Authenticity as defined in the Webster’s dictionary reads as follows:                          

a :  worthy of acceptance or belief as conforming to or based on fact paints an authentic picture of our society

b :  conforming to an original so as to reproduce essential features an authentic reproduction of a colonial farmhouse

c :  made or done the same way as an original authentic Mexican fare

d :  not false or imitation :  real, actual an authentic cockney accent

e :  true to one's own personality, spirit, or character is sincere and authentic with no pretensions.

We live in a time of hyper narcissism. How odd that just a few decades ago the spirit of the age was so very different, no better, no worse, but very different. When my grandparents came of age the spirit of the age was conformity and one was part of a collective. It was the tail end of the era when persons were located according to their station in life, there was an almost divine sense of being relegated to a class, a job, you were defined by larger forces, your ethnicity, your income, your gender, etc… I am so thankful that I and those born after me have broken free from this cast, that we are now free to be so much more than what others may expect from us. When my mother met her guidance teacher in high school she was told that she could be a teacher, a nurse or a secretary. My daughter has opportunities and horizons unimaginable to my mother.

When I was in school the focus was on my individuality, how I could be anything I wanted to be, the sky was the limit. Moreover the moral layer had changed too, no more were humans tainted by sin and shamed by heavy doses of humility, my generation and those who came later were told we were good, great even.
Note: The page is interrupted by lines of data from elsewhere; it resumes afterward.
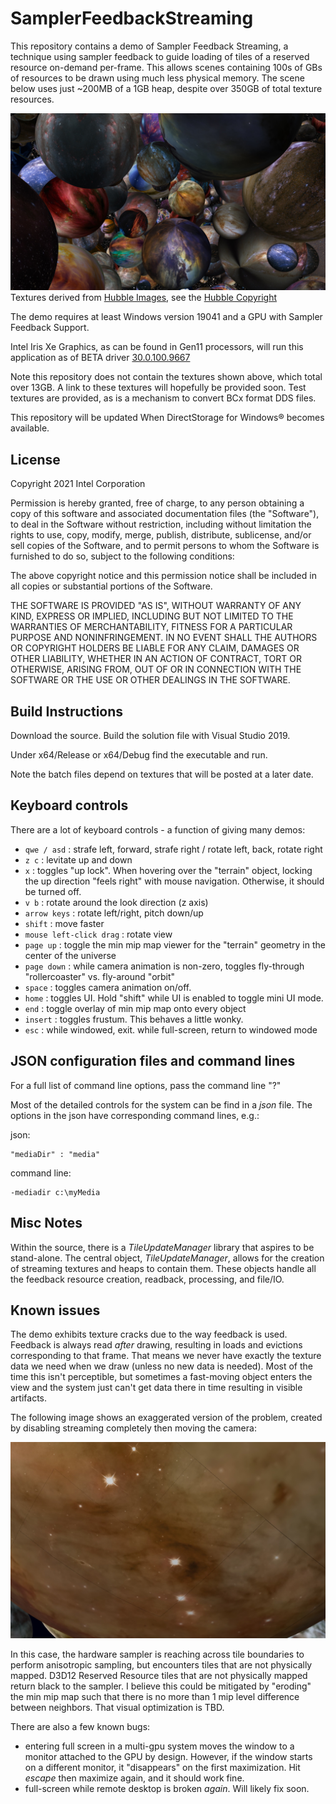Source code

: # SamplerFeedbackStreaming

This repository contains a demo of Sampler Feedback Streaming, a technique using sampler feedback to guide loading of tiles of a reserved resource on-demand per-frame. This allows scenes containing 100s of GBs of resources to be drawn using much less physical memory. The scene below uses just ~200MB of a 1GB heap, despite over 350GB of total texture resources.

![Sample screenshot](sampler-feedback-streaming.jpg "Sample screenshot")
Textures derived from [Hubble Images](https://www.nasa.gov/mission_pages/hubble/multimedia/index.html), see the [Hubble Copyright](https://hubblesite.org/copyright)

The demo requires at least Windows version 19041 and a GPU with Sampler Feedback Support.

Intel Iris Xe Graphics, as can be found in Gen11 processors, will run this application as of BETA driver [30.0.100.9667](https://downloadcenter.intel.com/download/30522/Intel-Graphics-BETA-Windows-10-DCH-Drivers)

Note this repository does not contain the textures shown above, which total over 13GB. A link to these textures will hopefully be provided soon. Test textures are provided, as is a mechanism to convert BCx format DDS files.

This repository will be updated When DirectStorage for Windows&reg; becomes available.

## License

Copyright 2021 Intel Corporation

Permission is hereby granted, free of charge, to any person obtaining a copy of
this software and associated documentation files (the "Software"), to deal in
the Software without restriction, including without limitation the rights to
use, copy, modify, merge, publish, distribute, sublicense, and/or sell copies
of the Software, and to permit persons to whom the Software is furnished to do
so, subject to the following conditions:

The above copyright notice and this permission notice shall be included in all
copies or substantial portions of the Software.

THE SOFTWARE IS PROVIDED "AS IS", WITHOUT WARRANTY OF ANY KIND, EXPRESS OR
IMPLIED, INCLUDING BUT NOT LIMITED TO THE WARRANTIES OF MERCHANTABILITY,
FITNESS FOR A PARTICULAR PURPOSE AND NONINFRINGEMENT. IN NO EVENT SHALL THE
AUTHORS OR COPYRIGHT HOLDERS BE LIABLE FOR ANY CLAIM, DAMAGES OR OTHER
LIABILITY, WHETHER IN AN ACTION OF CONTRACT, TORT OR OTHERWISE, ARISING FROM,
OUT OF OR IN CONNECTION WITH THE SOFTWARE OR THE USE OR OTHER DEALINGS IN THE
SOFTWARE.

## Build Instructions

Download the source. Build the solution file with Visual Studio 2019.

Under x64/Release or x64/Debug find the executable and run.

Note the batch files depend on textures that will be posted at a later date.

## Keyboard controls

There are a lot of keyboard controls - a function of giving many demos:

* `qwe / asd` : strafe left, forward, strafe right / rotate left, back, rotate right
* `z c` : levitate up and down
* `x` : toggles "up lock". When hovering over the "terrain" object, locking the up direction "feels right" with mouse navigation. Otherwise, it should be turned off.
* `v b` : rotate around the look direction (z axis)
* `arrow keys` : rotate left/right, pitch down/up
* `shift` : move faster
* `mouse left-click drag` : rotate view
* `page up` : toggle the min mip map viewer for the "terrain" geometry in the center of the universe
* `page down` : while camera animation is non-zero, toggles fly-through "rollercoaster" vs. fly-around "orbit"
* `space` : toggles camera animation on/off.
* `home` : toggles UI. Hold "shift" while UI is enabled to toggle mini UI mode.
* `end` : toggle overlay of min mip map onto every object
* `insert` : toggles frustum. This behaves a little wonky.
* `esc` : while windowed, exit. while full-screen, return to windowed mode

## JSON configuration files and command lines

For a full list of command line options, pass the command line "?"

Most of the detailed controls for the system can be find in a *json* file. The options in the json have corresponding command lines, e.g.:

json:

    "mediaDir" : "media"

command line:

    -mediadir c:\myMedia

## Misc Notes

Within the source, there is a *TileUpdateManager* library that aspires to be stand-alone. The central object, *TileUpdateManager*, allows for the creation of streaming textures and heaps to contain them. These objects handle all the feedback resource creation, readback, processing, and file/IO.

## Known issues

The demo exhibits texture cracks due to the way feedback is used. Feedback is always read *after* drawing, resulting in loads and evictions corresponding to that frame. That means we never have exactly the texture data we need when we draw (unless no new data is needed). Most of the time this isn't perceptible, but sometimes a fast-moving object enters the view and the system just can't get data there in time resulting in visible artifacts.

The following image shows an exaggerated version of the problem, created by disabling streaming completely then moving the camera:

![Streaming Cracks](streaming-cracks.jpg "Streaming Cracks")

In this case, the hardware sampler is reaching across tile boundaries to perform anisotropic sampling, but encounters tiles that are not physically mapped. D3D12 Reserved Resource tiles that are not physically mapped return black to the sampler. I believe this could be mitigated by "eroding" the min mip map such that there is no more than 1 mip level difference between neighbors. That visual optimization is TBD.

There are also a few known bugs:
* entering full screen in a multi-gpu system moves the window to a monitor attached to the GPU by design. However, if the window starts on a different monitor, it "disappears" on the first maximization. Hit *escape* then maximize again, and it should work fine.
* full-screen while remote desktop is broken *again*. Will likely fix soon.
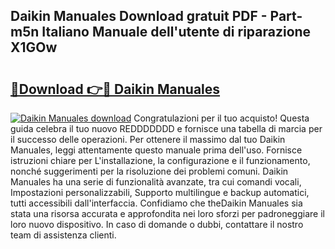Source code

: ## Daikin Manuales Download gratuit PDF - Part-m5n Italiano Manuale dell'utente di riparazione X1GOw

# <h2><a href="http://dfg6kj.blite.top/?on=Daikin+Manuales">🔗Download 👉🔴 Daikin Manuales</a></h2>

[![Daikin Manuales download](https://i.imgur.com/lujVjoI.png)](http://dfg6kj.blite.top/?on=Daikin+Manuales)
Congratulazioni per il tuo acquisto! Questa guida celebra il tuo nuovo REDDDDDDD e fornisce una tabella di marcia per il successo delle operazioni. Per ottenere il massimo dal tuo Daikin Manuales, leggi attentamente questo manuale prima dell'uso. Fornisce istruzioni chiare per L'installazione, la configurazione e il funzionamento, nonché suggerimenti per la risoluzione dei problemi comuni. Daikin Manuales ha una serie di funzionalità avanzate, tra cui comandi vocali, Impostazioni personalizzabili, Supporto multilingue e backup automatici, tutti accessibili dall'interfaccia. Confidiamo che theDaikin Manuales sia stata una risorsa accurata e approfondita nei loro sforzi per padroneggiare il loro nuovo dispositivo. In caso di domande o dubbi, contattare il nostro team di assistenza clienti.
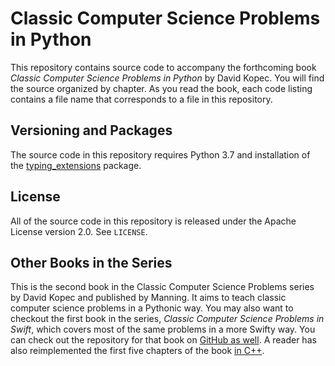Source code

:# Classic Computer Science Problems in Python
This repository contains source code to accompany the forthcoming book *Classic Computer Science Problems in Python* by David Kopec. You will find the source organized by chapter. As you read the book, each code listing contains a file name that corresponds to a file in this repository.

## Versioning and Packages
The source code in this repository requires Python 3.7 and installation of the [typing_extensions](https://github.com/python/typing/tree/master/typing_extensions) package.

## License
All of the source code in this repository is released under the Apache License version 2.0. See `LICENSE`.

## Other Books in the Series
This is the second book in the Classic Computer Science Problems series by David Kopec and published by Manning. It aims to teach classic computer science problems in a Pythonic way. You may also want to checkout the first book in the series, *Classic Computer Science Problems in Swift*, which covers most of the same problems in a more Swifty way. You can check out the repository for that book on [GitHub as well](https://github.com/davecom/ClassicComputerScienceProblemsInSwift). A reader has also reimplemented the first five chapters of the book [in C++](https://github.com/araya-andres/classic_computer_sci).
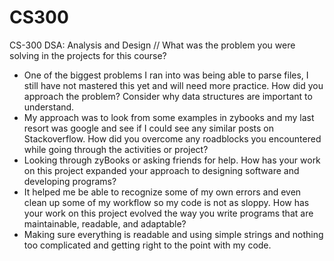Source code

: # CS300
CS-300 DSA: Analysis and Design
//
What was the problem you were solving in the projects for this course?
 - One of the biggest problems I ran into was being able to parse files, I still have not mastered this yet and will need more practice.
How did you approach the problem? Consider why data structures are important to understand.
 - My approach was to look from some examples in zybooks and my last resort was google and see if I could see any similar posts on Stackoverflow.
How did you overcome any roadblocks you encountered while going through the activities or project?
 - Looking through zyBooks or asking friends for help.
How has your work on this project expanded your approach to designing software and developing programs?
 - It helped me be able to recognize some of my own errors and even clean up some of my workflow so my code is not as sloppy.
How has your work on this project evolved the way you write programs that are maintainable, readable, and adaptable?
 - Making sure everything is readable and using simple strings and nothing too complicated and getting right to the point with my code.
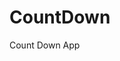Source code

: # CountDown
 Count Down App
   
        
                                     
                                 
                           
               
       
   
 
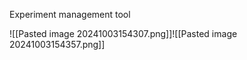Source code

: Experiment management tool

![[Pasted image 20241003154307.png]]![[Pasted image 20241003154357.png]]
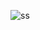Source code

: ![ss](https://user-images.githubusercontent.com/65927735/194893823-9f3fa414-ba31-4cc0-ba26-a265bae79016.png)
It was even more than “I’m OK, you’re OK”, it was “I’m great, you’re great.” I am not sure if back then parents and teachers worried they were creating little emperors, but they were. Ask any teacher about the lengthy conversation with a parent who with utter seriousness would tell you her/his child was the smartest, most creative, most wonderful being ever born to the human species. Giving such genius a B or less than a 100 as a grade was such a slap in the face that a teacher would be judged unworthy to ever instruct their offspring again. And that’s not to mention the “gifted” child where the parent would pay large sums to a private school so their highly advanced daughter/son would finally be challenged in a way fitting of their capability.

But isn’t need here to be authentic to who we are, not trying to fit every human into a cookie cutter conformity or assuming every child is a Mozart or an Einstein or a Gates? Isn’t the point of teaching and mentoring to match the passion to the student, to connect the gift of leaning to the student who is eager to learn this vocation? At the end of the day isn’t the highest compliment about a person to say s/he was authentically thus or so, to say that he was compassionate or she was funny or she was a risk taker or she was strong, or some combination or these virtues? Why do humans have to be either jammed in a box due to their birth or gender or class or on the other hand lifted up as perfect and precious in every way? Aren’t we all precious and sinners, gifted and flawed, special and common, interesting and predictable? Why is it so hard to admit these realities about ourselves as human, to give ourselves permission to be saints and sinners? At the end of the day I believe the highest form of praise to be said about us in death is that we were authentically human in life.